Industries

Tech

Financial Services

Healthcare

Job Groups

Software Engineering

Product Management

Finance

General Topics

Ask Blinders

CryptoNEW

CarsNEW

2024 Presidential ElectionNEW

Tech IndustryOct 23, 2023

Metarushom

How do you shard/cluster/partition postgres/mysql

Let's say we have a users table that has a few hundred million users. how do you store this table in multiple servers? does the dbs support it or is it mostly application side logic? I know it is easier in mongodb but jjust wondering how this is done in relational dbs.

Sort by :

Google CutgBKuqnF Oct 23, 2023

Shard it? It falls on the application side to decide which DB cluster to hit. Usually that is also abstracted away from the application layer into its own service.

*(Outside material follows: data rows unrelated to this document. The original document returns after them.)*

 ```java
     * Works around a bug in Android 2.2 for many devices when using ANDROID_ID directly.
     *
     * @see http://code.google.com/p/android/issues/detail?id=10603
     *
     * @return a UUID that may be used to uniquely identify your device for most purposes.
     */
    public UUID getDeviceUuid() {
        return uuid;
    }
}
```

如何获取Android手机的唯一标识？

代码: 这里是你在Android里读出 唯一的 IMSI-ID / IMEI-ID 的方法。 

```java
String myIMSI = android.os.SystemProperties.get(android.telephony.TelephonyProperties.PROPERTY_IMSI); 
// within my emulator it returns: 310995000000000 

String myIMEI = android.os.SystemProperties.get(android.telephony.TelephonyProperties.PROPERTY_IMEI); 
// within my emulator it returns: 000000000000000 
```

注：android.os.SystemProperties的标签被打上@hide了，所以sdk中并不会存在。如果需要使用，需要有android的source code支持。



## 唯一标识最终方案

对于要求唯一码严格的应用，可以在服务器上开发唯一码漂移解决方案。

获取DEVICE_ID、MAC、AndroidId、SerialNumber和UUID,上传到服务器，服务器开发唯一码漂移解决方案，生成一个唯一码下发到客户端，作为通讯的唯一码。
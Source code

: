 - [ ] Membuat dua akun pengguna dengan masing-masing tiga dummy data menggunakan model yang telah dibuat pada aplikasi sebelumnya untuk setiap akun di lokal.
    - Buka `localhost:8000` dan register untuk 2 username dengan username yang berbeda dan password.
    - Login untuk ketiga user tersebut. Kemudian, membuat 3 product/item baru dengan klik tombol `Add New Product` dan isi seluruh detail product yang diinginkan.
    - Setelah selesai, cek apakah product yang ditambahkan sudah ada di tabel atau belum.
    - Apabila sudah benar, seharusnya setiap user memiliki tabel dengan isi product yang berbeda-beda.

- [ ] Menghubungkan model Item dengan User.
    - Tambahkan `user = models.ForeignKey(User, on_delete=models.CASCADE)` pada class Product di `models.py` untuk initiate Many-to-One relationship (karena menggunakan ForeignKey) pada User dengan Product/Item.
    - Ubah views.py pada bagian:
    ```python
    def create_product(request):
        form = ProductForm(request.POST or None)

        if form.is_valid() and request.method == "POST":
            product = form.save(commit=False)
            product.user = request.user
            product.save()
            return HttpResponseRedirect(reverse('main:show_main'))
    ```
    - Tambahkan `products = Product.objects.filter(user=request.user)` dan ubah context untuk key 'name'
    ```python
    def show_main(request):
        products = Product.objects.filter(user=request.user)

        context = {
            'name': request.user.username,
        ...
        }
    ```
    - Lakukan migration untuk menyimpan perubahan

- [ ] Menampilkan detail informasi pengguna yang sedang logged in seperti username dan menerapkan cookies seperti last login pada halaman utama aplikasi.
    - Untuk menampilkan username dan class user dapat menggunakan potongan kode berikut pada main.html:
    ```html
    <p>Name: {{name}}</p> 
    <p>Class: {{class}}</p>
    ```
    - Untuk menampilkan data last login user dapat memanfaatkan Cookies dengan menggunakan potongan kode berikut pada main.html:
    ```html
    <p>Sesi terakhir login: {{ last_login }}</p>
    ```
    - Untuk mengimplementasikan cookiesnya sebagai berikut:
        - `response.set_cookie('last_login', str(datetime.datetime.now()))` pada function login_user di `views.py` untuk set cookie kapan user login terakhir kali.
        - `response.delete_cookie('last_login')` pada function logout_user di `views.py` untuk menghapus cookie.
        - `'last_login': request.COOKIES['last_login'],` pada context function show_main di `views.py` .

Meta rushom OP Oct 23, 2023

thanks. so does that mean that joins need to be handled on the application side as well or do you need to shard all the relevant data based on the same shard key?

Meta GuDR25 Oct 23, 2023

Usually same shard key across all the tables where that user id is stored. Sometimes ppl employ different sharding keys for different table for the same user (very inefficient)

New

JfPK61 Oct 23, 2023

if you vertically scale it then it might all work on one server. mysql I believe has some auto sharding options. for postgres you would probably need application sharding logic based off hash or ranges.

Meta rushom OP Oct 23, 2023

at some point vertical scaling would hit its limit right? I wonder what are those limits. Can you store billions of rows with terabytes/petabytes of data in one db?

New

JfPK61 Oct 23, 2023

right but a hundred million users is probably ok. otherwise you need to shard

Amazon ghatt Oct 23, 2023

How does it work in mongo?

Meta rushom OP Oct 23, 2023

i am not an expert but it is a builtin configuration. probably a hashring sharded by the _id value.

Confluent dsvy Oct 23, 2023

Why u want rdbms . They won’t scale until you take some commercial new entries . Use data lake.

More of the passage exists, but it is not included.